| AVS 57th International Symposium & Exhibition | |
| Graphene Focus Topic | Thursday Sessions |
| Session GR+AS+TF-ThM |
| Session: | Graphene Synthesis on Metals |
| Presenter: | K.F. McCarty, Sandia National Labs |
| Authors: | S. Nie, Sandia National Labs A.L. Walter, Lawrence Berkeley National Lab and Fritz-Haber-Institut der Max-Planck-Gesellschaft, Germany E. Starodub, Sandia National Labs K.F. McCarty, Sandia National Labs K. Thürmer, Sandia National Labs K. Horn, Fritz-Haber-Institut der Max-Planck-Gesellschaft, Germany A. Bostwick, Lawrence Berkeley National Lab N.C. Bartelt, Sandia National Labs E. Rotenberg, Lawrence Berkeley National Lab |
| Correspondent: | Click to Email |
An interesting question is how the second layer of graphene grows on transition-metal substrates. First-layer graphene on Ir(111) [1] exists with four discrete in-plane orientations relative to substrate directions [2]. Thus, this system offers potential to better understand the relationship between second-layer growth and first-layer structure. We use low-energy electron microscope (LEEM) to characterize where the second-layer graphene forms on Ir(111) covered by domains of differently oriented first-layer graphene. We find that the second layer does not grow easily where the lattice of the first-layer graphene is aligned with the lattice of the substrate. Instead the second-layer graphene forms most easily where the first-layer graphene is rotated, by 30°, for example. Angle-resolved photoemission spectroscopy (ARPES) confirms this strong preference. So how does the orientation of the first layer control the growth of the second layer? ARPES and Raman spectroscopy provide insight, revealing that the rotated variants of first-layer graphene are even less strongly bound to the substrate than the more abundant, non-rotated variant [3]. This information suggests the following growth mechanism. Carbon atoms segregating from the substrate build up in concentration under the first layer. The second layer nucleates and grows where it is easier to debond the first layer from the substrate, that is, under the rotated first-layer domains. Electron diffraction also reveals that the second graphene layers are usually but not always aligned with the first-formed layer. Finally, we will discuss the doping of the different types of second-layer graphene, as revealed by ARPES.

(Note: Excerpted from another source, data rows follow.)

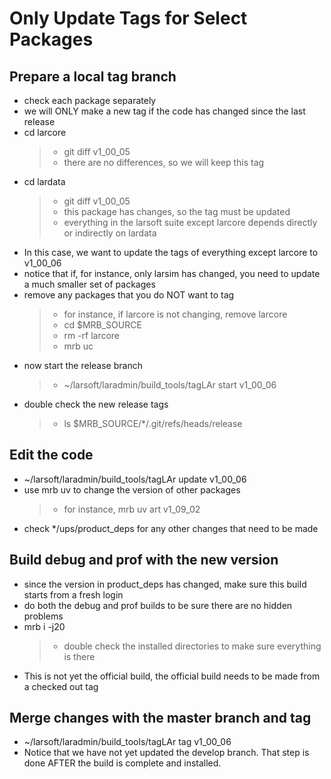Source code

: # Only Update Tags for Select Packages



## Prepare a local tag branch

-   check each package separately
-   we will ONLY make a new tag if the code has changed since the last release
-   cd larcore  
    > - git diff v1_00_05  
    > - there are no differences, so we will keep this tag
-   cd lardata  
    > - git diff v1_00_05  
    > - this package has changes, so the tag must be updated  
    > - everything in the larsoft suite except larcore depends directly or indirectly on lardata
-   In this case, we want to update the tags of everything except larcore to v1_00_06
-   notice that if, for instance, only larsim has changed, you need to update a much smaller set of packages
-   remove any packages that you do NOT want to tag  
    > - for instance, if larcore is not changing, remove larcore  
    > - cd $MRB_SOURCE  
    > - rm -rf larcore  
    > - mrb uc
-   now start the release branch  
    > - \~/larsoft/laradmin/build_tools/tagLAr start v1_00_06
-   double check the new release tags  
    > - ls $MRB_SOURCE/\*/.git/refs/heads/release

## Edit the code

-   \~/larsoft/laradmin/build_tools/tagLAr update v1_00_06
-   use mrb uv to change the version of other packages  
    > - for instance, mrb uv art v1_09_02
-   check \*/ups/product_deps for any other changes that need to be made

## Build debug and prof with the new version

-   since the version in product_deps has changed, make sure this build starts from a fresh login
-   do both the debug and prof builds to be sure there are no hidden problems
-   mrb i -j20  
    > - double check the installed directories to make sure everything is there
-   This is not yet the official build, the official build needs to be made from a checked out tag

## Merge changes with the master branch and tag

-   \~/larsoft/laradmin/build_tools/tagLAr tag v1_00_06
-   Notice that we have not yet updated the develop branch. That step is done AFTER the build is complete and installed.
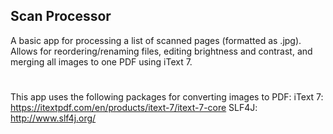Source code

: ## Scan Processor 

A basic app for processing a list of scanned pages (formatted as .jpg). Allows for reordering/renaming files, editing brightness and contrast, and merging all images to one PDF using iText 7.

#
This app uses the following packages for converting images to PDF:
  iText 7: https://itextpdf.com/en/products/itext-7/itext-7-core
  SLF4J: http://www.slf4j.org/
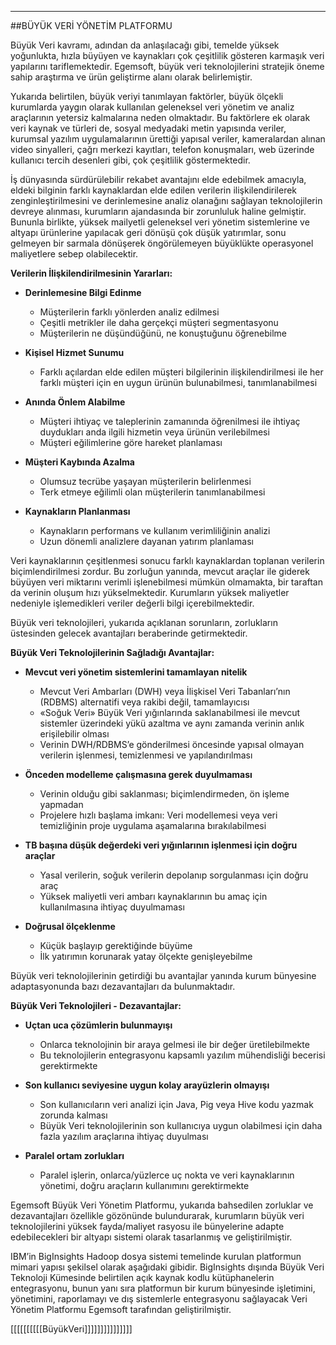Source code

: - - -
##BÜYÜK VERİ YÖNETİM PLATFORMU

Büyük Veri kavramı, adından da anlaşılacağı gibi, temelde yüksek yoğunlukta, hızla büyüyen ve kaynakları çok çeşitlilik gösteren karmaşık veri yapılarını tariflemektedir. Egemsoft, büyük veri teknolojilerini stratejik öneme sahip araştırma ve ürün geliştirme alanı olarak belirlemiştir. 

Yukarıda belirtilen, büyük veriyi tanımlayan faktörler, büyük ölçekli kurumlarda yaygın olarak kullanılan geleneksel veri yönetim ve analiz araçlarının yetersiz kalmalarına neden olmaktadır. Bu faktörlere ek olarak veri kaynak ve türleri de, sosyal medyadaki metin yapısında veriler, kurumsal yazılım uygulamalarının ürettiği yapısal veriler, kameralardan alınan video sinyalleri, çağrı merkezi kayıtları, telefon konuşmaları, web üzerinde kullanıcı tercih desenleri gibi, çok çeşitlilik göstermektedir.

İş dünyasında sürdürülebilir rekabet avantajını elde edebilmek amacıyla, eldeki bilginin farklı kaynaklardan elde edilen verilerin ilişkilendirilerek zenginleştirilmesini ve derinlemesine analiz olanağını sağlayan teknolojilerin devreye alınması, kurumların ajandasında bir zorunluluk haline gelmiştir. Bununla birlikte, yüksek mailyetli geleneksel veri yönetim sistemlerine ve altyapı ürünlerine yapılacak geri dönüşü çok düşük yatırımlar, sonu gelmeyen bir sarmala dönüşerek öngörülemeyen büyüklükte operasyonel maliyetlere sebep olabilecektir.

**Verilerin İlişkilendirilmesinin Yararları:**

- **Derinlemesine Bilgi Edinme**
	- Müşterilerin farklı yönlerden analiz edilmesi
	- Çeşitli metrikler ile daha gerçekçi müşteri segmentasyonu
	- Müşterilerin ne düşündüğünü, ne konuştuğunu öğrenebilme  
	

- **Kişisel Hizmet Sunumu**
	- Farklı açılardan elde edilen müşteri bilgilerinin ilişkilendirilmesi ile her farklı müşteri için en uygun ürünün bulunabilmesi, tanımlanabilmesi


- **Anında Önlem Alabilme**
	- Müşteri ihtiyaç ve taleplerinin zamanında öğrenilmesi ile ihtiyaç duydukları anda ilgili hizmetin veya ürünün verilebilmesi
	- Müşteri eğilimlerine göre hareket planlaması

- **Müşteri Kaybında Azalma**
	- Olumsuz tecrübe yaşayan müşterilerin belirlenmesi
	- Terk etmeye eğilimli olan müşterilerin tanımlanabilmesi

- **Kaynakların Planlanması**
	- Kaynakların performans ve kullanım verimliliğinin analizi
	- Uzun dönemli analizlere dayanan yatırım planlaması

Veri kaynaklarının çeşitlenmesi sonucu farklı kaynaklardan toplanan verilerin biçimlendirilmesi zordur. Bu zorluğun yanında, mevcut araçlar ile giderek büyüyen veri miktarını verimli işlenebilmesi mümkün olmamakta, bir taraftan da verinin oluşum hızı yükselmektedir. Kurumların yüksek maliyetler nedeniyle işlemedikleri veriler değerli bilgi içerebilmektedir.

Büyük veri teknolojileri, yukarıda açıklanan sorunların, zorlukların üstesinden gelecek avantajları beraberinde getirmektedir.

**Büyük Veri Teknolojilerinin Sağladığı Avantajlar:**

- **Mevcut veri yönetim sistemlerini tamamlayan nitelik**  
	- Mevcut Veri Ambarları (DWH) veya İlişkisel Veri Tabanları’nın (RDBMS) alternatifi veya rakibi değil, tamamlayıcısı
	- «Soğuk Veri» Büyük Veri yığınlarında saklanabilmesi ile mevcut sistemler üzerindeki yükü azaltma ve aynı zamanda verinin anlık erişilebilir olması
	- Verinin DWH/RDBMS’e gönderilmesi öncesinde yapısal olmayan verilerin işlenmesi, temizlenmesi ve yapılandırılması  

- **Önceden modelleme çalışmasına gerek duyulmaması**  
	- Verinin olduğu gibi saklanması; biçimlendirmeden, ön işleme yapmadan
	- Projelere hızlı başlama imkanı: Veri modellemesi veya veri temizliğinin proje uygulama aşamalarına bırakılabilmesi

- **TB başına düşük değerdeki veri yığınlarının işlenmesi için doğru araçlar**  
	- Yasal verilerin, soğuk verilerin depolanıp sorgulanması için doğru araç
	- Yüksek maliyetli veri ambarı kaynaklarının bu amaç için kullanılmasına ihtiyaç duyulmaması

- **Doğrusal ölçeklenme**
	- Küçük başlayıp gerektiğinde büyüme
	- İlk yatırımın korunarak yatay ölçekte genişleyebilme

Büyük veri teknolojilerinin getirdiği bu avantajlar yanında kurum bünyesine adaptasyonunda bazı dezavantajları da bulunmaktadır.

**Büyük Veri Teknolojileri - Dezavantajlar:**

- **Uçtan uca çözümlerin bulunmayışı**
	- Onlarca teknolojinin bir araya gelmesi ile bir değer üretilebilmekte
	- Bu teknolojilerin entegrasyonu kapsamlı yazılım mühendisliği becerisi gerektirmekte

- **Son kullanıcı seviyesine uygun kolay arayüzlerin olmayışı**
	- Son kullanıcıların veri analizi için Java, Pig veya Hive kodu yazmak zorunda kalması
	- Büyük Veri teknolojilerinin son kullanıcıya uygun olabilmesi için daha fazla yazılım araçlarına ihtiyaç duyulması

- **Paralel ortam zorlukları**
	- Paralel işlerin, onlarca/yüzlerce uç nokta ve veri kaynaklarının yönetimi, doğru araçların kullanımını gerektirmekte


Egemsoft Büyük Veri Yönetim Platformu, yukarıda bahsedilen zorluklar ve dezavantajları özellikle gözönünde bulundurarak, kurumların büyük veri teknolojilerini yüksek fayda/maliyet rasyosu ile bünyelerine adapte edebilecekleri bir altyapı sistemi olarak tasarlanmış ve geliştirilmiştir.

IBM’in BigInsights Hadoop dosya sistemi temelinde kurulan platformun mimari yapısı şekilsel olarak aşağıdaki gibidir. BigInsights dışında Büyük Veri Teknoloji Kümesinde belirtilen açık kaynak kodlu kütüphanelerin entegrasyonu, bunun yanı sıra platformun bir kurum bünyesinde işletimini, yönetimini, raporlamayı ve dış sistemlerle entegrasyonu sağlayacak Veri Yönetim Platformu Egemsoft tarafından geliştirilmiştir.


[[[[[[[[[[BüyükVeri]]]]]]]]]]]]]]]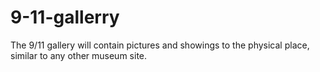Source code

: # 9-11-gallerry
The 9/11 gallery will contain pictures and showings to the physical place, similar to any other museum site.
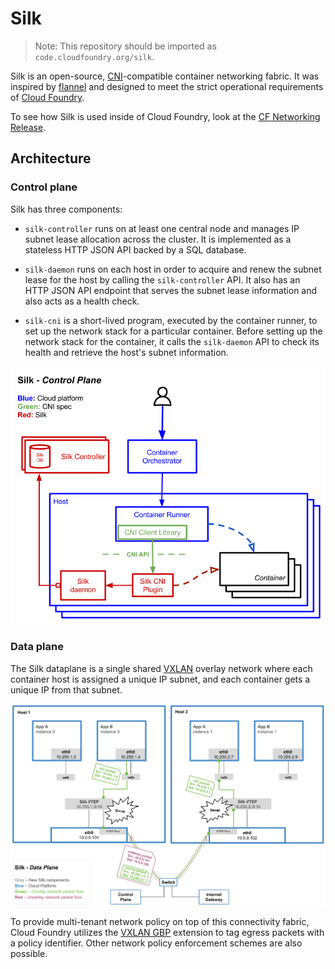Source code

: # Silk

> Note: This repository should be imported as `code.cloudfoundry.org/silk`.

Silk is an open-source, [CNI](https://github.com/containernetworking/cni/)-compatible container networking fabric.
It was inspired by [flannel](https://github.com/coreos/flannel) and designed to meet the strict operational
requirements of [Cloud Foundry](https://cloudfoundry.org/platform/).

To see how Silk is used inside of Cloud Foundry, look at the [CF Networking Release](https://github.com/cloudfoundry-incubator/cf-networking-release).


## Architecture

### Control plane

Silk has three components:

- `silk-controller` runs on at least one central node and manages IP subnet lease allocation across the cluster.
   It is implemented as a stateless HTTP JSON API backed by a SQL database.

- `silk-daemon` runs on each host in order to acquire and renew the subnet lease for the host by calling the `silk-controller` API.  It also has an HTTP JSON API endpoint that serves the subnet lease information and also acts as a health check.

- `silk-cni` is a short-lived program, executed by the container runner, to set up the network stack for a particular container.  Before setting up the network stack for the container, it calls the `silk-daemon` API to check its health and retrieve the host's subnet information.

![](control-plane.png)


### Data plane

The Silk dataplane is a single shared [VXLAN](https://tools.ietf.org/html/rfc7348) overlay network where each
container host is assigned a unique IP subnet, and each container gets a unique IP from that subnet.

![](data-plane.png)

To provide multi-tenant network policy on top of this connectivity fabric, Cloud Foundry utilizes the
[VXLAN GBP](https://tools.ietf.org/html/draft-smith-vxlan-group-policy-03#section-2.1) extension to tag
egress packets with a policy identifier.  Other network policy enforcement schemes are also possible.
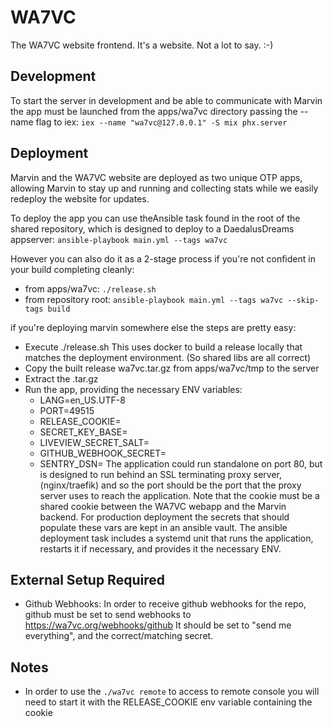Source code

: # WA7VC
The WA7VC website frontend. 
It's a website. Not a lot to say. :-)

## Development
To start the server in development and be able to communicate with Marvin
the app must be launched from the apps/wa7vc directory passing the --name
flag to iex: `iex --name "wa7vc@127.0.0.1" -S mix phx.server`

## Deployment
Marvin and the WA7VC website are deployed as two unique OTP apps, allowing
Marvin to stay up and running and collecting stats while we easily redeploy
the website for updates.

To deploy the app you can use theAnsible task found in the root of the shared
repository, which is designed to deploy to a DaedalusDreams appserver:
`ansible-playbook main.yml --tags wa7vc`

However you can also do it as a 2-stage process if you're not confident in your
build completing cleanly:
  * from apps/wa7vc: `./release.sh`
  * from repository root:
    `ansible-playbook main.yml --tags wa7vc --skip-tags build`

if you're deploying marvin somewhere else the steps are pretty easy:
  * Execute ./release.sh
    This uses docker to build a release locally that matches the deployment
    environment. (So shared libs are all correct)
  * Copy the built release wa7vc.tar.gz from apps/wa7vc/tmp to the server
  * Extract the .tar.gz
  * Run the app, providing the necessary ENV variables:
    * LANG=en_US.UTF-8
    * PORT=49515
    * RELEASE_COOKIE=
    * SECRET_KEY_BASE=
    * LIVEVIEW_SECRET_SALT=
    * GITHUB_WEBHOOK_SECRET=
    * SENTRY_DSN=
    The application could run standalone on port 80, but is designed to run
    behind an SSL terminating proxy server, (nginx/traefik) and so the port
    should be the port that the proxy server uses to reach the application.
    Note that the cookie must be a shared cookie between the WA7VC webapp
    and the Marvin backend.
    For production deployment the secrets that should populate these vars
    are kept in an ansible vault.
    The ansible deployment task includes a systemd unit that runs the
    application, restarts it if necessary, and provides it the necessary ENV.

## External Setup Required
  * Github Webhooks:
    In order to receive github webhooks for the repo, github must be set to
    send webhooks to https://wa7vc.org/webhooks/github
    It should be set to "send me everything", and the correct/matching secret.

## Notes
  * In order to use the `./wa7vc remote` to access to remote console you will
    need to start it with the RELEASE_COOKIE env variable containing the cookie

This work was supported by the Office of Basic Energy Sciences of the US DOE under Contracts No. DE-AC04-94AL85000 (SNL) and No. DE-AC02-05CH11231 (LBL).
[1] A. T. N'Diaye, J. Coraux, T. N. Plasa, C. Busse, and T. Michely, New J. Phys. 10, 16 (2008).
[2] E. Loginova, S. Nie, K. Thürmer, K., N. C. Bartelt, and K. F. McCarty, Phys. Rev. B 80, 085430 (2009).
[3] I. Pletikosic, M. Kralj, P. Pervan, R. Brako, J. Coraux, A. T. N'Diaye, C. Busse, and T. Michely, Phys. Rev. Lett. 102, 056808 (2009).